**INSTRUCTIONS FOR THE TASK**
Scan the records below for the line containing "Particular settings can" and the line containing "## Telerik Reporting Configuration Layout". Copy both, plus every line between, exactly.

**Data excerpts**
★ ★ ★ ★ ★ ★ ★
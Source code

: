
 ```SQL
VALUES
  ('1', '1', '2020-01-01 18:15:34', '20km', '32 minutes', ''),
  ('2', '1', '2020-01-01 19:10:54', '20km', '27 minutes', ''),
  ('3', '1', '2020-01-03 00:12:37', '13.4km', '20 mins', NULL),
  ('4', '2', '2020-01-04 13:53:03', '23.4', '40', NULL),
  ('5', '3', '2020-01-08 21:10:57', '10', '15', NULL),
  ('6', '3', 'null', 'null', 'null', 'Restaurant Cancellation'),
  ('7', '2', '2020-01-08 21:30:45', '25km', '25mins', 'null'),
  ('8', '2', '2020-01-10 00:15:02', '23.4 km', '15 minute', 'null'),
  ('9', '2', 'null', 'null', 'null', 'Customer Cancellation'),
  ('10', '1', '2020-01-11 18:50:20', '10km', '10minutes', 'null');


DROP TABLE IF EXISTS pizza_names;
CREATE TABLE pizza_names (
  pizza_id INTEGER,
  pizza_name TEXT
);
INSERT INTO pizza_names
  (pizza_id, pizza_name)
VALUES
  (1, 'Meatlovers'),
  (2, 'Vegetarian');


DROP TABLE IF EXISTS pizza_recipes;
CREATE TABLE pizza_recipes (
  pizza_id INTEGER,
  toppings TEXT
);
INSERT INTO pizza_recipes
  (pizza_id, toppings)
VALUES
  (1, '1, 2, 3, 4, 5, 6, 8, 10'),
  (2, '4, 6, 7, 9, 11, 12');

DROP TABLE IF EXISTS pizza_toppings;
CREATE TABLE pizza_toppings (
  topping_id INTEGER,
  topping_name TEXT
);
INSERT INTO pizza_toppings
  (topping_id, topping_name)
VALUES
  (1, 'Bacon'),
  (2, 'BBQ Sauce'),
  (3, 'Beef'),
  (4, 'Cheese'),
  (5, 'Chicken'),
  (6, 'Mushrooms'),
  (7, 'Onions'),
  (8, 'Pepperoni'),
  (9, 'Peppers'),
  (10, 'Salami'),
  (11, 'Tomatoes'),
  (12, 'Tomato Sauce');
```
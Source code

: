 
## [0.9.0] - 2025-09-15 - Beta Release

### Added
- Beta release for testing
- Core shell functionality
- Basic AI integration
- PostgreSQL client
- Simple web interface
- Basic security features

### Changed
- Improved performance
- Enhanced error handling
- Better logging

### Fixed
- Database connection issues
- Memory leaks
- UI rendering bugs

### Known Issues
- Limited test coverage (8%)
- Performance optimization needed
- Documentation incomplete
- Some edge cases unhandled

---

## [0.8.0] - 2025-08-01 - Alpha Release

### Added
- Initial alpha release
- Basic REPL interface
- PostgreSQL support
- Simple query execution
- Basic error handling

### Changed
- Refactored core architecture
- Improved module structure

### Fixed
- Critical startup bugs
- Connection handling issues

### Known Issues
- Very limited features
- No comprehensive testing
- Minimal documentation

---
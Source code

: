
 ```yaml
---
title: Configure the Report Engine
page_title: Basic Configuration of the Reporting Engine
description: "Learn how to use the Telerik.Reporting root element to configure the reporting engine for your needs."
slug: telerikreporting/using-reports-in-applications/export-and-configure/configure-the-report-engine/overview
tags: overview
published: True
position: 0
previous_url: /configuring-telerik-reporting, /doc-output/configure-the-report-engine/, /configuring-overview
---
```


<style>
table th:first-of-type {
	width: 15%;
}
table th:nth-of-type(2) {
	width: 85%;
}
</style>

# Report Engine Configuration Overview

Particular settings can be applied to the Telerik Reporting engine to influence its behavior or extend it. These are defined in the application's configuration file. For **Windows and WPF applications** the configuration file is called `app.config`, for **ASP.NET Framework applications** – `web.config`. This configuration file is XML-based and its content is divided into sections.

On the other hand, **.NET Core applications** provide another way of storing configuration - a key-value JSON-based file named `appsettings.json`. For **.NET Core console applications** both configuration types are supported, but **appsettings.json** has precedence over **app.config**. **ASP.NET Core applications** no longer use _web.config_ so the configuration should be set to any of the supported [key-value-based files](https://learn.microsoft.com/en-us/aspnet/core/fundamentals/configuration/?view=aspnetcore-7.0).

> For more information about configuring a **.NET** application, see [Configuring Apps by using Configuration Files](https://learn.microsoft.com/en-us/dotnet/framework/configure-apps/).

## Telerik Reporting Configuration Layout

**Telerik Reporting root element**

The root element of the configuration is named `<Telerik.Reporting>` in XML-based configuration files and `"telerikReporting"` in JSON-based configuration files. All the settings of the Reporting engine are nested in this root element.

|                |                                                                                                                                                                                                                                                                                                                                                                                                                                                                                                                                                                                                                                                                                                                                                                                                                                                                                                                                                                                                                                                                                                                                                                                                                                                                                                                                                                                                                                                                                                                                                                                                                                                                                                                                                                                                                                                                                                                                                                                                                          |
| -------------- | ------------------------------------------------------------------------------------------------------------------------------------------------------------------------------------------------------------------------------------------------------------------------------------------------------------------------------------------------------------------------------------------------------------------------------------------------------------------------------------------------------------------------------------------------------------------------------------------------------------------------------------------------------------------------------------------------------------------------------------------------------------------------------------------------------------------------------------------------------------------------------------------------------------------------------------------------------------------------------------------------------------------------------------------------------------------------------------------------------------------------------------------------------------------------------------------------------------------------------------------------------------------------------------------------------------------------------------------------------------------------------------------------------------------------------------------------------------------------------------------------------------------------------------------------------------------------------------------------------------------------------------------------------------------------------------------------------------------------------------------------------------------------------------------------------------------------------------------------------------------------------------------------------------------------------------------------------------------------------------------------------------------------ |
★ ★ ★ ★ ★ ★ ★
**ANSWER SECTION**
Particular settings can be applied to the Telerik Reporting engine to influence its behavior or extend it. These are defined in the application's configuration file. For **Windows and WPF applications** the configuration file is called `app.config`, for **ASP.NET Framework applications** – `web.config`. This configuration file is XML-based and its content is divided into sections.

On the other hand, **.NET Core applications** provide another way of storing configuration - a key-value JSON-based file named `appsettings.json`. For **.NET Core console applications** both configuration types are supported, but **appsettings.json** has precedence over **app.config**. **ASP.NET Core applications** no longer use _web.config_ so the configuration should be set to any of the supported [key-value-based files](https://learn.microsoft.com/en-us/aspnet/core/fundamentals/configuration/?view=aspnetcore-7.0).

> For more information about configuring a **.NET** application, see [Configuring Apps by using Configuration Files](https://learn.microsoft.com/en-us/dotnet/framework/configure-apps/).

## Telerik Reporting Configuration Layout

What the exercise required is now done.